Given a familiar object extracted from its surroundings, we humans have little difficulty in recognizing it irrespective of its size, position and orientation in our field of view. Changes in lighting and the effects of perspective also pose no problems. How do we achieve this, and more importantly, how can we get a computer to do this? One very promising approach is to find mathematical functions of an object's image, or of an object's 3D description, that are invariant to the transformations caused by the object's motion. This book is devoted to the theory and practice of such invariant image features, so-called image invariants, for planar objects. Following the introduction in chapter 1, the book discusses features that are invariant to image translations, rotations, to changes in size and contrast, with particular attention being paid to the effect of using discrete images rather than continuous ones.

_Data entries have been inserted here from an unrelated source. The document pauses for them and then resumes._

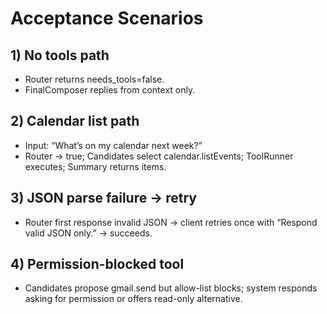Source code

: # Acceptance Scenarios

## 1) No tools path
- Router returns needs_tools=false.
- FinalComposer replies from context only.

## 2) Calendar list path
- Input: “What’s on my calendar next week?”
- Router → true; Candidates select calendar.listEvents; ToolRunner executes; Summary returns items.

## 3) JSON parse failure → retry
- Router first response invalid JSON → client retries once with “Respond valid JSON only.” → succeeds.

## 4) Permission-blocked tool
- Candidates propose gmail.send but allow-list blocks; system responds asking for permission or offers read-only alternative.
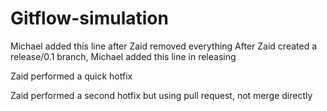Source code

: # Gitflow-simulation

Michael added this line after Zaid removed everything
After Zaid created a release/0.1 branch, Michael added this line in releasing

Zaid performed a quick hotfix

Zaid performed a second hotfix but using pull request, not merge directly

The next chapter presents a tutorial introduction to the theory of algebraic invariants which lies at the heart of two important types of invariant features: moment invariants for affine transformations, and projective invariants for perspective transformations. Chapter 4 is devoted entirely to features invariant to affine transformations: the theory behind moment-based invariants, Fourier descriptors and differential techniques is presented, along with a novel technique based on correlations, and results of experiments on the stability of coarsely sampled images are discussed. Chapter 5 goes one step further and covers features invariant to perspective transformations, summarizing work on both differential and global invariants. The penultimate chapter, chapter 6, shows how invariant features can be used to recognize objects that have been partially occluded. A thorough treatment of the `geometric hashing' method is given, followed by some novel methods of `back-projection' which allows one to verify whether the hypothesized object really is in the image. Many authors claim that moment invariants cannot be used under partial occlusion; this is not so, and a number of schemes for their use are presented. Not only can they be used, but they have some significant advantages over other invariant features, a fact that is backed up by experiments. The final chapter contains a summary and conclusions.